- _WHAT YOU HAVE TO DO_
An unchanged copy of every record below, without pictures, is the goal.

- _DATASET CONTENT_
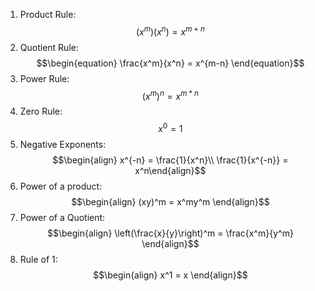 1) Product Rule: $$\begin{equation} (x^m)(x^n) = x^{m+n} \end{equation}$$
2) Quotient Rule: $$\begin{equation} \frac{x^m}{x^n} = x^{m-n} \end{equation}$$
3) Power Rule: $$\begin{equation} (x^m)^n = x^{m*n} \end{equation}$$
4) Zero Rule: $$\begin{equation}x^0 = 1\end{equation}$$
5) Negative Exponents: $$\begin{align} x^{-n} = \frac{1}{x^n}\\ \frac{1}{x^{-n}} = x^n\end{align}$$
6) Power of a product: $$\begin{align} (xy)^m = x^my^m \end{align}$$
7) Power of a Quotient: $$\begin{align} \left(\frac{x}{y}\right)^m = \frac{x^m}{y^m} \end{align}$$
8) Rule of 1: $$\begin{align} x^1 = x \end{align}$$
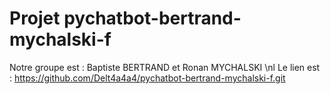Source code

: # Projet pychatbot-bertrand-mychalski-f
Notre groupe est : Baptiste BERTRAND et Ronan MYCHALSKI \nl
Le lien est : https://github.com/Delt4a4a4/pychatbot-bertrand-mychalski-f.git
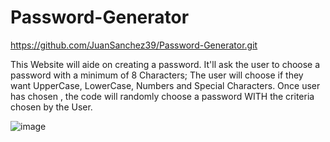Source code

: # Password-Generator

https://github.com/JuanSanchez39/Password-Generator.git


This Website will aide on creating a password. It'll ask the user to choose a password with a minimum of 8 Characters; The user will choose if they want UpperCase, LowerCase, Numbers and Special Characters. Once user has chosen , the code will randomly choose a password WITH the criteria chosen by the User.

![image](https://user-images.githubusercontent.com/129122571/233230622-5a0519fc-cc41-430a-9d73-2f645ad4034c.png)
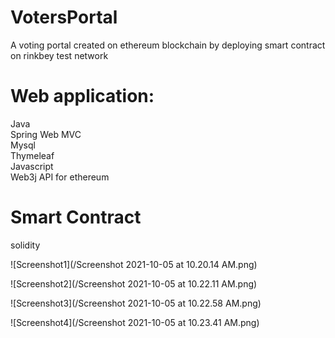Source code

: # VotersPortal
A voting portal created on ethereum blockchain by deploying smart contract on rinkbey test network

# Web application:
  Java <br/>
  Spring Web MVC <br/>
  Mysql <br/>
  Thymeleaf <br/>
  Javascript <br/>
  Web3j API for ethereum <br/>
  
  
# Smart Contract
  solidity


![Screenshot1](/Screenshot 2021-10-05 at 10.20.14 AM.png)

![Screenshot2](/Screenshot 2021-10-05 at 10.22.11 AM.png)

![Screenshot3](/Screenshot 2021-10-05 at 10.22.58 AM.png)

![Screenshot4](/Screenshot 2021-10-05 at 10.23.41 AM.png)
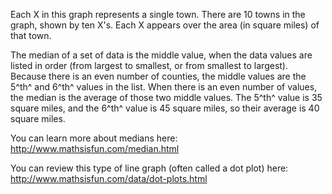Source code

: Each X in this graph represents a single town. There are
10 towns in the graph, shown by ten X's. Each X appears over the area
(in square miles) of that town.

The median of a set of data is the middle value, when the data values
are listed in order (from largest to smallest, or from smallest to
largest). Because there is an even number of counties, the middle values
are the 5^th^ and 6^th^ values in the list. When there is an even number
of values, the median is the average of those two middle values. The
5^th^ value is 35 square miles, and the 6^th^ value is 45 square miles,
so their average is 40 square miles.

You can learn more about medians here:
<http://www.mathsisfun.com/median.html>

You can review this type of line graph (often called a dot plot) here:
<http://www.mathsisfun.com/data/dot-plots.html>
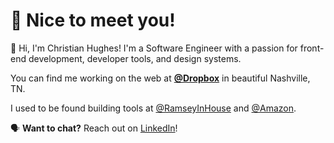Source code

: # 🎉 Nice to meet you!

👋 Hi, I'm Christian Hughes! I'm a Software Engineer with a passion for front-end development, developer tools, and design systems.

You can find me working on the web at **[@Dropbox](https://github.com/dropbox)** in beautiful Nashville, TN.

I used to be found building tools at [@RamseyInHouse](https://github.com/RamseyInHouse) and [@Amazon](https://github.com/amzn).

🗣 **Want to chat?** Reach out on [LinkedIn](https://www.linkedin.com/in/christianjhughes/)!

- _ANSWER_
 1) Product Rule: $$\begin{equation} (x^m)(x^n) = x^{m+n} \end{equation}$$
2) Quotient Rule: $$\begin{equation} \frac{x^m}{x^n} = x^{m-n} \end{equation}$$
3) Power Rule: $$\begin{equation} (x^m)^n = x^{m*n} \end{equation}$$
4) Zero Rule: $$\begin{equation}x^0 = 1\end{equation}$$
5) Negative Exponents: $$\begin{align} x^{-n} = \frac{1}{x^n}\\ \frac{1}{x^{-n}} = x^n\end{align}$$
6) Power of a product: $$\begin{align} (xy)^m = x^my^m \end{align}$$
7) Power of a Quotient: $$\begin{align} \left(\frac{x}{y}\right)^m = \frac{x^m}{y^m} \end{align}$$
8) Rule of 1: $$\begin{align} x^1 = x \end{align}$$
Source code

: # Projet pychatbot-bertrand-mychalski-f
Notre groupe est : Baptiste BERTRAND et Ronan MYCHALSKI \nl
Le lien est : https://github.com/Delt4a4a4/pychatbot-bertrand-mychalski-f.git
Source code

: # Password-Generator

https://github.com/JuanSanchez39/Password-Generator.git


This Website will aide on creating a password. It'll ask the user to choose a password with a minimum of 8 Characters; The user will choose if they want UpperCase, LowerCase, Numbers and Special Characters. Once user has chosen , the code will randomly choose a password WITH the criteria chosen by the User.

![image](https://user-images.githubusercontent.com/129122571/233230622-5a0519fc-cc41-430a-9d73-2f645ad4034c.png)
Source code

: # VotersPortal
A voting portal created on ethereum blockchain by deploying smart contract on rinkbey test network

# Web application:
  Java <br/>
  Spring Web MVC <br/>
  Mysql <br/>
  Thymeleaf <br/>
  Javascript <br/>
  Web3j API for ethereum <br/>
  
  
# Smart Contract
  solidity


![Screenshot1](/Screenshot 2021-10-05 at 10.20.14 AM.png)

![Screenshot2](/Screenshot 2021-10-05 at 10.22.11 AM.png)

![Screenshot3](/Screenshot 2021-10-05 at 10.22.58 AM.png)

![Screenshot4](/Screenshot 2021-10-05 at 10.23.41 AM.png)
Source code

: Each X in this graph represents a single town. There are
10 towns in the graph, shown by ten X's. Each X appears over the area
(in square miles) of that town.

The median of a set of data is the middle value, when the data values
are listed in order (from largest to smallest, or from smallest to
largest). Because there is an even number of counties, the middle values
are the 5^th^ and 6^th^ values in the list. When there is an even number
of values, the median is the average of those two middle values. The
5^th^ value is 35 square miles, and the 6^th^ value is 45 square miles,
so their average is 40 square miles.

You can learn more about medians here:
<http://www.mathsisfun.com/median.html>

You can review this type of line graph (often called a dot plot) here:
<http://www.mathsisfun.com/data/dot-plots.html>
Source code

: # 🎉 Nice to meet you!

👋 Hi, I'm Christian Hughes! I'm a Software Engineer with a passion for front-end development, developer tools, and design systems.

You can find me working on the web at **[@Dropbox](https://github.com/dropbox)** in beautiful Nashville, TN.

I used to be found building tools at [@RamseyInHouse](https://github.com/RamseyInHouse) and [@Amazon](https://github.com/amzn).

🗣 **Want to chat?** Reach out on [LinkedIn](https://www.linkedin.com/in/christianjhughes/)!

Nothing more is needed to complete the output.